The universe is abuzz with activity generated by gravitational waves that ripple through the fabric of space-time, generated by binary mergers either between two black holes or two neutron stars.
Researchers have zoomed in on a signal from potentially the largest black hole merger detected in gravitational waves.
The findings, reported by an international LIGO and Virgo Collaboration of scientists, including researchers from the Institute for Gravitational Wave Astronomy at the University of Birmingham, were reported in Physical Review Letters and The Astrophysical Journal Letters.
The report states that the signal, designated GW190521, was observed on 21 May 2019 with the help of two instruments: the US National Science Foundation’s Laser Interferometer Gravitational-wave Observatory (LIGO), a pair of identical, 4-kilometer-long interferometers; and Virgo, a 3-kilometer-long detector in Italy.
The result of the merger marks the first distinct detection of an “intermediate-mass” black hole, with the brief signal lasting less than one-tenth of a second.
Researchers believe it was generated by a source that is approximately 5 gigaparsecs away, when the universe was about half its current age.
If that is correct, this signal makes it the most distant gravitational-wave source detected so far.
Resorting to computational and modeling tools, the team of scientists think that GW190521 was generated by a binary black hole merger, believed to be the most massive yet, involving two black holes with masses about 85 and 65 times the mass of the sun.
The result of the merger created an even more massive black hole, of about 142 solar masses.
The subsequently released energy, equivalent to about eight solar masses, took the form of gravitational waves, spreading across the universe.
“This doesn’t look much like a chirp, which is what we typically detect,” said a member of the Virgo team Nelson Christensen, a researcher at the French National Centre for Scientific Research (CNRS).
The scientist compared the signal to LIGO’s first detection of gravitational waves in 2015.
“This is more like something that goes ‘bang,’ and it’s the most massive signal LIGO and Virgo have seen,” he was quoted as saying.
All the black holes observed before this detected signal were either stellar-mass black holes, or supermassive black holes.
What makes the GW190521 intriguing is that its final 142-solar-mass black hole is the first of its kind – an intermediate mass range between stellar-mass and supermassive black hole.
The ‘Wobbling’ Black Holes
The LIGO-Virgo team also discovered that if their assumptions were correct, and the signal was produced by the merger of two black holes, their spin axis was “misaligned” – not parallel to the orbital angular momentum.
“In this unusual merger, we see the first hint that black holes may be tumbling in space.

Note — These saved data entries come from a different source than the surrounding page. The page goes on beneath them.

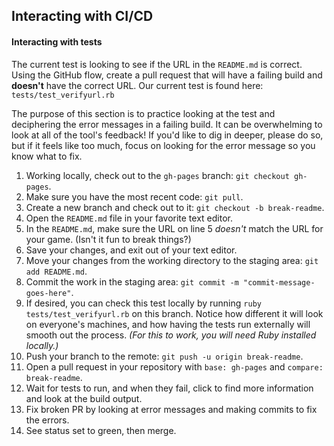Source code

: ## Interacting with CI/CD

#### Interacting with tests

The current test is looking to see if the URL in the `README.md` is correct. Using the GitHub flow, create a pull request that will have a failing build and **doesn't** have the correct URL. Our current test is found here: `tests/test_verifyurl.rb`

The purpose of this section is to practice looking at the test and deciphering the error messages in a failing build. It can be overwhelming to look at all of the tool's feedback! If you'd like to dig in deeper, please do so, but if it feels like too much, focus on looking for the error message so you know what to fix. 


1. Working locally, check out to the `gh-pages` branch: `git checkout gh-pages`.
1. Make sure you have the most recent code: `git pull`.
1. Create a new branch and check out to it: `git checkout -b break-readme`.
1. Open the `README.md` file in your favorite text editor.
1. In the `README.md`, make sure the URL on line 5 _doesn't_ match the URL for your game. (Isn't it fun to break things?)
1. Save your changes, and exit out of your text editor.
1. Move your changes from the working directory to the staging area: `git add README.md`.
1. Commit the work in the staging area: `git commit -m "commit-message-goes-here"`.
1. If desired, you can check this test locally by running `ruby tests/test_verifyurl.rb` on this branch. Notice how different it will look on everyone's machines, and how having the tests run externally will smooth out the process. _(For this to work, you will need Ruby installed locally.)_
1. Push your branch to the remote: `git push -u origin break-readme`.
1. Open a pull request in your repository with `base: gh-pages` and `compare: break-readme`.
1. Wait for tests to run, and when they fail, click to find more information and look at the build output.
1. Fix broken PR by looking at error messages and making commits to fix the errors.
1. See status set to green, then merge.
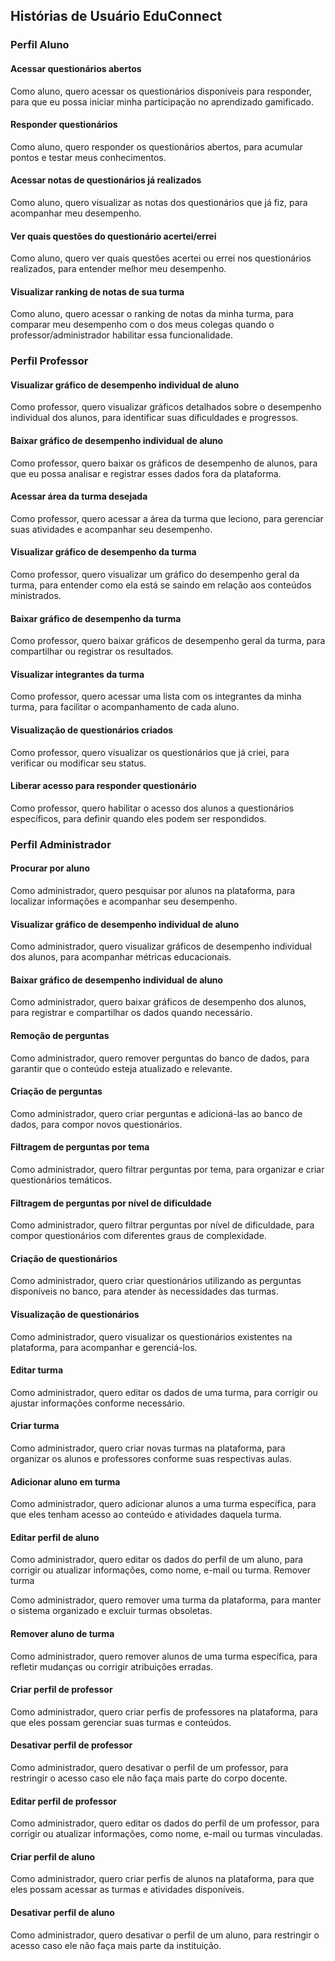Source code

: ## Histórias de Usuário EduConnect

### Perfil Aluno

#### Acessar questionários abertos

Como aluno, quero acessar os questionários disponíveis para responder, para que eu possa iniciar minha participação no aprendizado gamificado.

#### Responder questionários

Como aluno, quero responder os questionários abertos, para acumular pontos e testar meus conhecimentos.

#### Acessar notas de questionários já realizados

Como aluno, quero visualizar as notas dos questionários que já fiz, para acompanhar meu desempenho.

#### Ver quais questões do questionário acertei/errei

Como aluno, quero ver quais questões acertei ou errei nos questionários realizados, para entender melhor meu desempenho.

#### Visualizar ranking de notas de sua turma

Como aluno, quero acessar o ranking de notas da minha turma, para comparar meu desempenho com o dos meus colegas quando o professor/administrador habilitar essa funcionalidade.

### Perfil Professor

#### Visualizar gráfico de desempenho individual de aluno

Como professor, quero visualizar gráficos detalhados sobre o desempenho individual dos alunos, para identificar suas dificuldades e progressos.

#### Baixar gráfico de desempenho individual de aluno

Como professor, quero baixar os gráficos de desempenho de alunos, para que eu possa analisar e registrar esses dados fora da plataforma.

#### Acessar área da turma desejada

Como professor, quero acessar a área da turma que leciono, para gerenciar suas atividades e acompanhar seu desempenho.

#### Visualizar gráfico de desempenho da turma

Como professor, quero visualizar um gráfico do desempenho geral da turma, para entender como ela está se saindo em relação aos conteúdos ministrados.

#### Baixar gráfico de desempenho da turma

Como professor, quero baixar gráficos de desempenho geral da turma, para compartilhar ou registrar os resultados.

#### Visualizar integrantes da turma

Como professor, quero acessar uma lista com os integrantes da minha turma, para facilitar o acompanhamento de cada aluno.

#### Visualização de questionários criados

Como professor, quero visualizar os questionários que já criei, para verificar ou modificar seu status.

#### Liberar acesso para responder questionário

Como professor, quero habilitar o acesso dos alunos a questionários específicos, para definir quando eles podem ser respondidos.

### Perfil Administrador

#### Procurar por aluno

Como administrador, quero pesquisar por alunos na plataforma, para localizar informações e acompanhar seu desempenho.

#### Visualizar gráfico de desempenho individual de aluno

Como administrador, quero visualizar gráficos de desempenho individual dos alunos, para acompanhar métricas educacionais.

#### Baixar gráfico de desempenho individual de aluno

Como administrador, quero baixar gráficos de desempenho dos alunos, para registrar e compartilhar os dados quando necessário.

#### Remoção de perguntas

Como administrador, quero remover perguntas do banco de dados, para garantir que o conteúdo esteja atualizado e relevante.

#### Criação de perguntas

Como administrador, quero criar perguntas e adicioná-las ao banco de dados, para compor novos questionários.

#### Filtragem de perguntas por tema

Como administrador, quero filtrar perguntas por tema, para organizar e criar questionários temáticos.

#### Filtragem de perguntas por nível de dificuldade

Como administrador, quero filtrar perguntas por nível de dificuldade, para compor questionários com diferentes graus de complexidade.

#### Criação de questionários

Como administrador, quero criar questionários utilizando as perguntas disponíveis no banco, para atender às necessidades das turmas.

#### Visualização de questionários

Como administrador, quero visualizar os questionários existentes na plataforma, para acompanhar e gerenciá-los.

#### Editar turma

Como administrador, quero editar os dados de uma turma, para corrigir ou ajustar informações conforme necessário.

#### Criar turma

Como administrador, quero criar novas turmas na plataforma, para organizar os alunos e professores conforme suas respectivas aulas.

#### Adicionar aluno em turma

Como administrador, quero adicionar alunos a uma turma específica, para que eles tenham acesso ao conteúdo e atividades daquela turma.

#### Editar perfil de aluno

Como administrador, quero editar os dados do perfil de um aluno, para corrigir ou atualizar informações, como nome, e-mail ou turma.
Remover turma

Como administrador, quero remover uma turma da plataforma, para manter o sistema organizado e excluir turmas obsoletas.

#### Remover aluno de turma

Como administrador, quero remover alunos de uma turma específica, para refletir mudanças ou corrigir atribuições erradas.

#### Criar perfil de professor

Como administrador, quero criar perfis de professores na plataforma, para que eles possam gerenciar suas turmas e conteúdos.

#### Desativar perfil de professor

Como administrador, quero desativar o perfil de um professor, para restringir o acesso caso ele não faça mais parte do corpo docente.

#### Editar perfil de professor

Como administrador, quero editar os dados do perfil de um professor, para corrigir ou atualizar informações, como nome, e-mail ou turmas vinculadas.

#### Criar perfil de aluno

Como administrador, quero criar perfis de alunos na plataforma, para que eles possam acessar as turmas e atividades disponíveis.

#### Desativar perfil de aluno

Como administrador, quero desativar o perfil de um aluno, para restringir o acesso caso ele não faça mais parte da instituição.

Future observations will certainly shed more light on this phenomenon”, said Dr Patricia Schmidt, lecturer at the Institute for Gravitational Wave Astronomy.
Speaking of the astrophysical implications of the findings, Pedro Marronetti, program director for gravitational physics at the National Science Foundation, said:
“LIGO once again surprises us not just with the detection of black holes in sizes that are difficult to explain, but doing it using techniques that were not designed specifically for stellar mergers… This … showcases the instrument’s ability to detect signals from completely unforeseen astrophysical events.”